Because you want to be…

Saturday I had a chance to wander around a book store, something I hadn’t done in a while. While there a book caught my eye, and I had to get it. It summed up the problems with our money so well and at the same time so many other things. “You’re Broke Because You Want to Be…”

I haven’t finished it yet, but so far it is plain unadulterated common sense, stating that wanting to change is not enough to change. You have to get off your butt and take action. You (ahem, *I*) have to make the changes that start you on the road to what you want. My actions speak louder than my words about what I want, and if I say I want something and yet all my actions are working against that, then what do I really want? What do I really expect?

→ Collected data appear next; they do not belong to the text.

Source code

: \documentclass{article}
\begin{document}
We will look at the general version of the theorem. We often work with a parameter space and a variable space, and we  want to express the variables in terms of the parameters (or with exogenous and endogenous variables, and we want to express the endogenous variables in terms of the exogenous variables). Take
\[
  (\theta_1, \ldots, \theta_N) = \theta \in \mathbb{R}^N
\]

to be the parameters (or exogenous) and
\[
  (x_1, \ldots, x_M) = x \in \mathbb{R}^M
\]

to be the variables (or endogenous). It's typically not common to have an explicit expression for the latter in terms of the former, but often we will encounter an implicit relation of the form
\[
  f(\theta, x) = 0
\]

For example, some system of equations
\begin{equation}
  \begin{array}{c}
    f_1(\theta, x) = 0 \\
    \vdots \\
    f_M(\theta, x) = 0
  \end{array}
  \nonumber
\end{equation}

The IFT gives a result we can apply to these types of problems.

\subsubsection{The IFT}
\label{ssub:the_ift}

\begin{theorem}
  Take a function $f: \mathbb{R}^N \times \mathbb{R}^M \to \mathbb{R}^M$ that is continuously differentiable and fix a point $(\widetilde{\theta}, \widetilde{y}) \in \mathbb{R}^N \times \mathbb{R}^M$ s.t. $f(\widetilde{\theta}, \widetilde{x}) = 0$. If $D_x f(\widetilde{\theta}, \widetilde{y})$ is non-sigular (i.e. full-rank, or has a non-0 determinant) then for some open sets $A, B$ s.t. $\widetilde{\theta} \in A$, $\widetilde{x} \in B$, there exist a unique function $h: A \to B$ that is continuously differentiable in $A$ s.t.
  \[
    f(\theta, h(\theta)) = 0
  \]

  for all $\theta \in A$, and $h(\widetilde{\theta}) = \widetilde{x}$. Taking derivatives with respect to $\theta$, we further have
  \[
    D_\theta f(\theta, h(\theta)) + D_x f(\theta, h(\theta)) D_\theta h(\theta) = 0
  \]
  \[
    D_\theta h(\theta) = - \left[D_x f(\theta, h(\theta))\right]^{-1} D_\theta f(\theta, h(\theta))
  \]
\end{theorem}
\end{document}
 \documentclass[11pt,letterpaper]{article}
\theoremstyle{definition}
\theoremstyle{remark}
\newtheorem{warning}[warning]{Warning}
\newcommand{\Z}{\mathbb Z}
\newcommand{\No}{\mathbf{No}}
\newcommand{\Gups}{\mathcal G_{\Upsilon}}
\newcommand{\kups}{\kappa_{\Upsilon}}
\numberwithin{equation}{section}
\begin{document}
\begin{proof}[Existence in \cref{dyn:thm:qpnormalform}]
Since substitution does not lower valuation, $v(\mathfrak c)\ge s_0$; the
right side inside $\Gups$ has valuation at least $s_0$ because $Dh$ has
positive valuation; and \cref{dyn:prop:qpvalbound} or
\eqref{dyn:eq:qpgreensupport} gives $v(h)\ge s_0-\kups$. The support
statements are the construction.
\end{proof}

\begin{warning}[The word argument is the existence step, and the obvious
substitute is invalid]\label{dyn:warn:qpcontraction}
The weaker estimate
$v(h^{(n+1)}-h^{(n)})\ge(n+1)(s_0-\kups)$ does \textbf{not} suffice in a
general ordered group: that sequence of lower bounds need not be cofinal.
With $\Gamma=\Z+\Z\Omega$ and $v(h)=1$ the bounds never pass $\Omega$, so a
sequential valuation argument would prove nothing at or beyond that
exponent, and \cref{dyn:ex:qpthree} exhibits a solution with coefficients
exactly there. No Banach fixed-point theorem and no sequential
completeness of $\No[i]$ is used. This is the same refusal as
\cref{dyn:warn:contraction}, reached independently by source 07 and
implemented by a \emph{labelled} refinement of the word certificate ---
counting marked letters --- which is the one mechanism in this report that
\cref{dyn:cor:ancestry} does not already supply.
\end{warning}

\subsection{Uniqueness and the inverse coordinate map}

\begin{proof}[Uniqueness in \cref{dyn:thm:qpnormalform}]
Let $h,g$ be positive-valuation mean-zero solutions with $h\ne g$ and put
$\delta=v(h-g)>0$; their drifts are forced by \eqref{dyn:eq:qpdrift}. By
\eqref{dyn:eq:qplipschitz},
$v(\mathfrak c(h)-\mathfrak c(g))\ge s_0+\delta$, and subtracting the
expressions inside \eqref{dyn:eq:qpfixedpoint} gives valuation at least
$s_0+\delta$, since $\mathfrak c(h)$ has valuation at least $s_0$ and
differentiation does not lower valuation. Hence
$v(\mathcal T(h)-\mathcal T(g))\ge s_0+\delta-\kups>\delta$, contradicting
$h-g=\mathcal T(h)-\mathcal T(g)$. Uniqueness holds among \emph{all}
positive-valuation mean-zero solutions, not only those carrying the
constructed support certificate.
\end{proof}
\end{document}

There are so many ways I need to apply this –

You are only ________ because you want to be:

Fat – wanting to be thin isn’t enough, wanting to change my eating habits and exercise won’t make me thin. Stopping junk food and getting off my butt might.

Broke – well that is what the book is about. If I want to get out of debt but don’t save money, then will I ever get out of debt?

Messy – there are so many jobs I ignore, put off, and let gnaw at my subconscious. What could I do about that?

A Yelling Parent – See all of the above, my frustration and lack of peace leads me to take out my feelings on those around me, my children and myself.

A Substandard Wife – see the Yelling Parent part.

Does it sound like I am getting down on myself? Maybe I am a little, but all I want is to be the kind of person that I would look up to. I think I am much closer to that than I was 10 or even five years ago. But that doesn’t mean I should stop working on myself to be a better person. I like me, most of the time anyway. I don’t know if this book was worth what I spent on it in full, but sometimes you just have to see the obvious in print in front of your own nose, at least I did. Hopefully I won’t forget it again too soon.

So here begins the journey (or continues one abandoned or procrastinated in the past) of connecting my actions to what I really want.